パートの掛け持ちをする上で、必ずおさえておきたい「税金」と「保険」の大事なポイントをご紹介いたします。

■必ず確定申告を
通常、正社員であれば基本的に会社が年末調整をしてくれるもの。しかしパートやアルバイトで、2箇所以上の場所で勤務をするとなると注意が必要です。なぜなら、年末調整を受けられるのはメインで勤務している会社ひとつに限られるからです。基本的には勤務時間や収入が多いほうの会社で、年末調整をしてもらうのが一般的です。まずは扶養控除申告書を作成し、メインの勤務先に提出をします。もうひとつの勤務先には、扶養控除等申告書は提出しません。そしてそれらすべての源泉徴収票をもって自分で確定申告に行くのが正しい手順となります。

■2018年から、より稼ぎやすく
また、ここで気をつけたいのは、2018年から「配偶者控除」と「配偶者特別控除」の見直しがされたということ。「配偶者特別控除」の対象となる、世帯主と配偶者の年間の合計所得金額と控除額が変更されたのです。配偶者の年収要件の上限は150万円まで引き上げられ、パートでより収入を増やしやすくなりました。こちらは平成30年1月の所得分から適用されています。

■社会保険の加入にも留意
パートの掛け持ちをはじめれば、当然収入も増えていきます。その際気をつけなくてはならないのが、自分で社会保険に加入しなくてはならない場合があるということ。では、どういった場合が加入条件に当たるのでしょうか?2つのパターンをみていきましょう。

まずは年収が106万円以上の場合。しかし、ただそれだけで加入義務にあたるわけではありません。

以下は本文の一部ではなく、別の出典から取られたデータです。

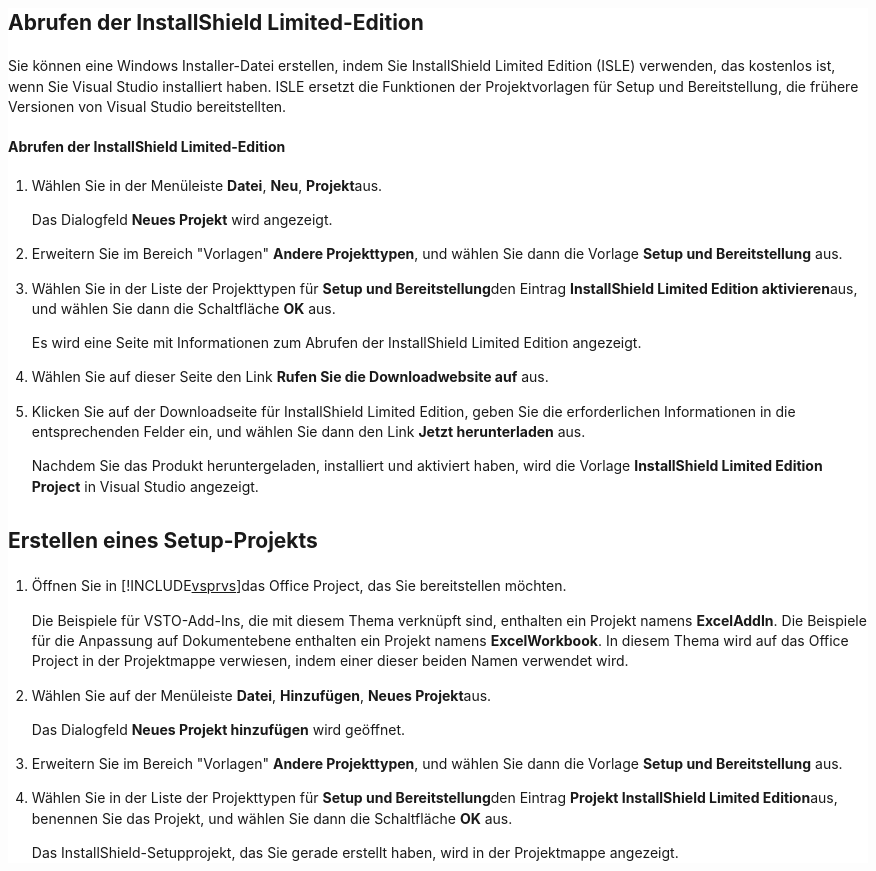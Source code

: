   
## <a name="Obtain"></a>Abrufen der InstallShield Limited-Edition  
Sie können eine Windows Installer-Datei erstellen, indem Sie InstallShield Limited Edition (ISLE) verwenden, das kostenlos ist, wenn Sie Visual Studio installiert haben. ISLE ersetzt die Funktionen der Projektvorlagen für Setup und Bereitstellung, die frühere Versionen von Visual Studio bereitstellten.  
  
  
#### <a name="to-get-installshield-limited-edition"></a>Abrufen der InstallShield Limited-Edition  
  
1. Wählen Sie in der Menüleiste **Datei**, **Neu**, **Projekt**aus.  
  
   Das Dialogfeld **Neues Projekt** wird angezeigt.  
  
2. Erweitern Sie im Bereich "Vorlagen" **Andere Projekttypen**, und wählen Sie dann die Vorlage **Setup und Bereitstellung** aus.  
  
3. Wählen Sie in der Liste der Projekttypen für **Setup und Bereitstellung**den Eintrag **InstallShield Limited Edition aktivieren**aus, und wählen Sie dann die Schaltfläche **OK** aus.  
  
   Es wird eine Seite mit Informationen zum Abrufen der InstallShield Limited Edition angezeigt.  
  
4. Wählen Sie auf dieser Seite den Link **Rufen Sie die Downloadwebsite auf** aus.  
  
5. Klicken Sie auf der Downloadseite für InstallShield Limited Edition, geben Sie die erforderlichen Informationen in die entsprechenden Felder ein, und wählen Sie dann den Link **Jetzt herunterladen** aus.  
  
   Nachdem Sie das Produkt heruntergeladen, installiert und aktiviert haben, wird die Vorlage **InstallShield Limited Edition Project** in Visual Studio angezeigt.  
  
  
## <a name="Create"></a>Erstellen eines Setup-Projekts  
  
####   
1. Öffnen Sie in [!INCLUDE[vsprvs](../sharepoint/includes/vsprvs-md.md)]das Office Project, das Sie bereitstellen möchten.  
  
   Die Beispiele für VSTO-Add-Ins, die mit diesem Thema verknüpft sind, enthalten ein Projekt namens **ExcelAddIn**. Die Beispiele für die Anpassung auf Dokumentebene enthalten ein Projekt namens **ExcelWorkbook**. In diesem Thema wird auf das Office Project in der Projektmappe verwiesen, indem einer dieser beiden Namen verwendet wird.  
  
2. Wählen Sie auf der Menüleiste **Datei**, **Hinzufügen**, **Neues Projekt**aus.  
  
   Das Dialogfeld **Neues Projekt hinzufügen** wird geöffnet.  
  
3. Erweitern Sie im Bereich "Vorlagen" **Andere Projekttypen**, und wählen Sie dann die Vorlage **Setup und Bereitstellung** aus.  
  
4. Wählen Sie in der Liste der Projekttypen für **Setup und Bereitstellung**den Eintrag **Projekt InstallShield Limited Edition**aus, benennen Sie das Projekt, und wählen Sie dann die Schaltfläche **OK** aus.  
  
   Das InstallShield-Setupprojekt, das Sie gerade erstellt haben, wird in der Projektmappe angezeigt.  
  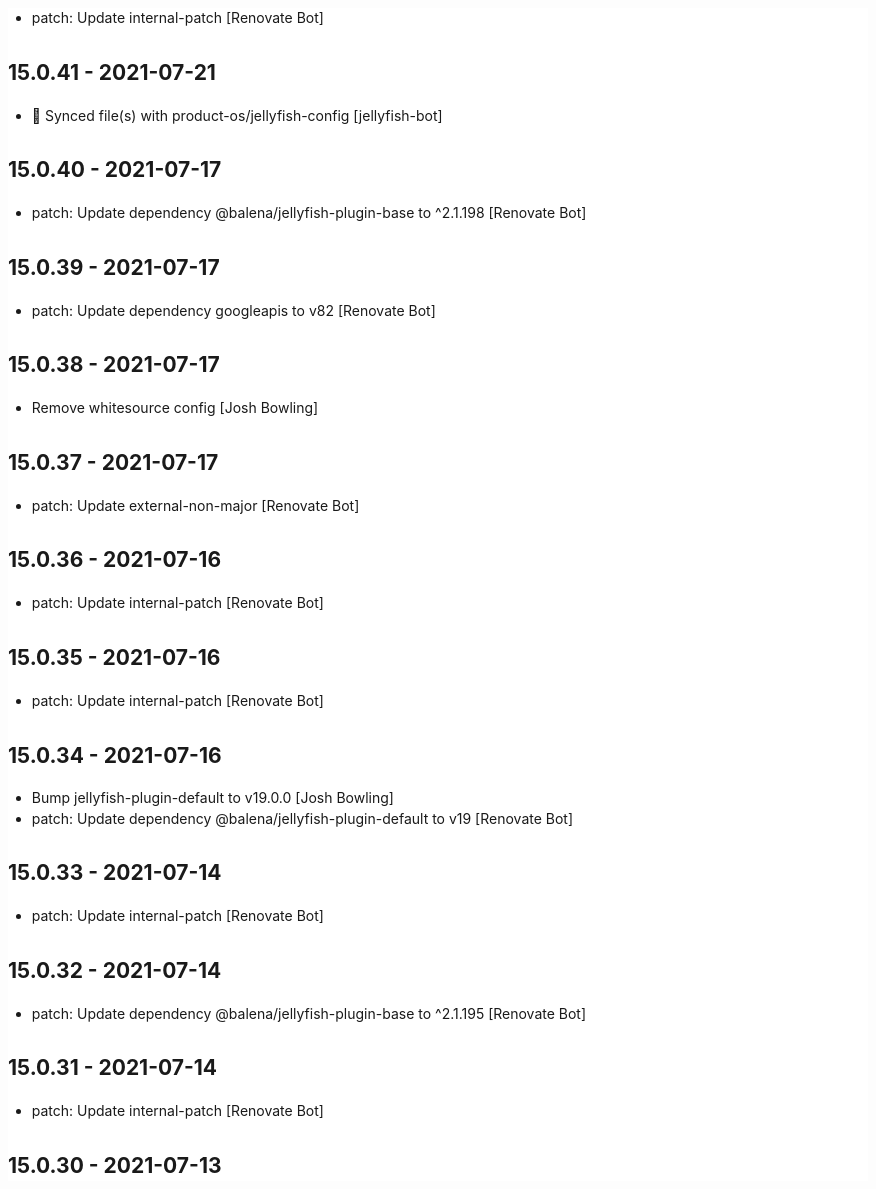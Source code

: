 * patch: Update internal-patch [Renovate Bot]

## 15.0.41 - 2021-07-21

* 🔄 Synced file(s) with product-os/jellyfish-config [jellyfish-bot]

## 15.0.40 - 2021-07-17

* patch: Update dependency @balena/jellyfish-plugin-base to ^2.1.198 [Renovate Bot]

## 15.0.39 - 2021-07-17

* patch: Update dependency googleapis to v82 [Renovate Bot]

## 15.0.38 - 2021-07-17

* Remove whitesource config [Josh Bowling]

## 15.0.37 - 2021-07-17

* patch: Update external-non-major [Renovate Bot]

## 15.0.36 - 2021-07-16

* patch: Update internal-patch [Renovate Bot]

## 15.0.35 - 2021-07-16

* patch: Update internal-patch [Renovate Bot]

## 15.0.34 - 2021-07-16

* Bump jellyfish-plugin-default to v19.0.0 [Josh Bowling]
* patch: Update dependency @balena/jellyfish-plugin-default to v19 [Renovate Bot]

## 15.0.33 - 2021-07-14

* patch: Update internal-patch [Renovate Bot]

## 15.0.32 - 2021-07-14

* patch: Update dependency @balena/jellyfish-plugin-base to ^2.1.195 [Renovate Bot]

## 15.0.31 - 2021-07-14

* patch: Update internal-patch [Renovate Bot]

## 15.0.30 - 2021-07-13
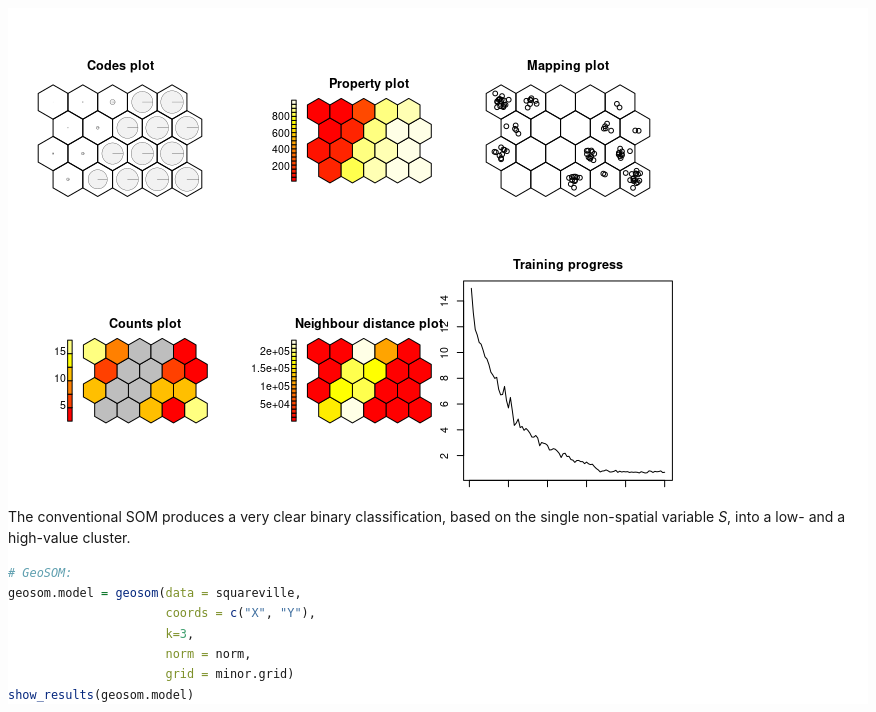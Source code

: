 ![](./figs/unnamed-chunk-6-1.png)

The conventional SOM produces a very clear binary classification, based
on the single non-spatial variable *S*, into a low- and a high-value
cluster.

``` r
# GeoSOM:
geosom.model = geosom(data = squareville, 
                      coords = c("X", "Y"), 
                      k=3, 
                      norm = norm, 
                      grid = minor.grid)
show_results(geosom.model)
```
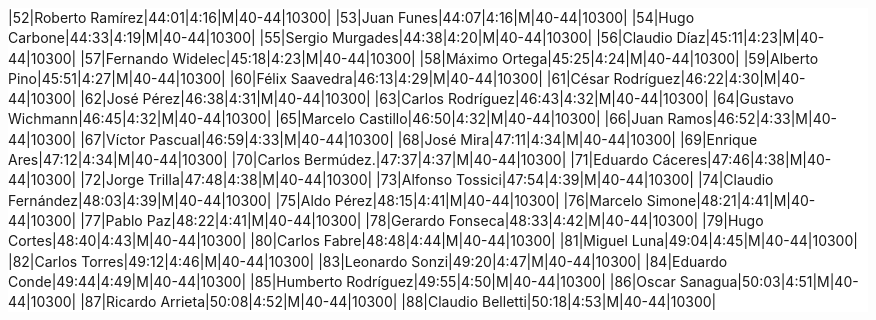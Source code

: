 |52|Roberto Ramírez|44:01|4:16|M|40-44|10300|
|53|Juan Funes|44:07|4:16|M|40-44|10300|
|54|Hugo Carbone|44:33|4:19|M|40-44|10300|
|55|Sergio Murgades|44:38|4:20|M|40-44|10300|
|56|Claudio Díaz|45:11|4:23|M|40-44|10300|
|57|Fernando Widelec|45:18|4:23|M|40-44|10300|
|58|Máximo Ortega|45:25|4:24|M|40-44|10300|
|59|Alberto Pino|45:51|4:27|M|40-44|10300|
|60|Félix Saavedra|46:13|4:29|M|40-44|10300|
|61|César Rodríguez|46:22|4:30|M|40-44|10300|
|62|José Pérez|46:38|4:31|M|40-44|10300|
|63|Carlos Rodríguez|46:43|4:32|M|40-44|10300|
|64|Gustavo Wichmann|46:45|4:32|M|40-44|10300|
|65|Marcelo Castillo|46:50|4:32|M|40-44|10300|
|66|Juan Ramos|46:52|4:33|M|40-44|10300|
|67|Víctor Pascual|46:59|4:33|M|40-44|10300|
|68|José Mira|47:11|4:34|M|40-44|10300|
|69|Enrique Ares|47:12|4:34|M|40-44|10300|
|70|Carlos Bermúdez.|47:37|4:37|M|40-44|10300|
|71|Eduardo Cáceres|47:46|4:38|M|40-44|10300|
|72|Jorge Trilla|47:48|4:38|M|40-44|10300|
|73|Alfonso Tossici|47:54|4:39|M|40-44|10300|
|74|Claudio Fernández|48:03|4:39|M|40-44|10300|
|75|Aldo Pérez|48:15|4:41|M|40-44|10300|
|76|Marcelo Simone|48:21|4:41|M|40-44|10300|
|77|Pablo Paz|48:22|4:41|M|40-44|10300|
|78|Gerardo Fonseca|48:33|4:42|M|40-44|10300|
|79|Hugo Cortes|48:40|4:43|M|40-44|10300|
|80|Carlos Fabre|48:48|4:44|M|40-44|10300|
|81|Miguel Luna|49:04|4:45|M|40-44|10300|
|82|Carlos Torres|49:12|4:46|M|40-44|10300|
|83|Leonardo Sonzi|49:20|4:47|M|40-44|10300|
|84|Eduardo Conde|49:44|4:49|M|40-44|10300|
|85|Humberto Rodríguez|49:55|4:50|M|40-44|10300|
|86|Oscar Sanagua|50:03|4:51|M|40-44|10300|
|87|Ricardo Arrieta|50:08|4:52|M|40-44|10300|
|88|Claudio Belletti|50:18|4:53|M|40-44|10300|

以下の条件がすべて満たされていることが条件になります。

・正社員が501人以上の会社でパートをしている
・収入が月8万8000円以上
・雇用期間が1年以上の見込み
・所定労働時間が週20時間以上
・学生ではない

このすべての条件を満たした場合に加入するのが厚生年金と企業の健康保険になります。
次に、年収が130万円を超えた場合です。掛け持ちパートで働く上では、こちらに該当する方が多いかもしれません。加入条件は以下のとおりです。

・上記の5つの条件を満たさない
・年収が130万円の見込み(月収10万8334円以上)

この条件を満たした場合に加入するのが国民年金と国民健康保険です。単独加入となるため、保険料は全額自分で負担する必要があります。

今の就業先に報告する?しない?

無事に新しい就業先が見つかり、ほっとするのもつかの間。新しいお仕事に慣れるには時間がかかるものですし、疲弊して体調を崩して休んでしまうなんてことは、今の就業先にも良くない印象を与えてしまいますし、あってはならないことです。

では、掛け持ちでパートをしていることを、それぞれの就業先に報告したほうがいいのでしょうか?結論から言うと、今の就業先に絶対に説明しなくてはならないという義務はありません。しかし、職場や上司によっては、掛け持ちすることを良くないと思う人もいるかもしれません。また、上記で紹介したように税金や保険の事務処理において、連絡が必要となる場合もあります。かしこまって報告する必要はありませんが、日頃から2つの就業先で働いていることを伝えておくのは、今後より働きやすくなるポイントになるでしょう。

充実したパート生活を送ろう

どんな働き方でも、必ず休暇を取ることを忘れないようにしてください。掛け持ちパートは、体力も必要になってきますし、健康でなければ続けていけません。良い休日は仕事効率にもつながりますから、オンとオフを上手に使い分けて、充実したパート生活を送りましょう。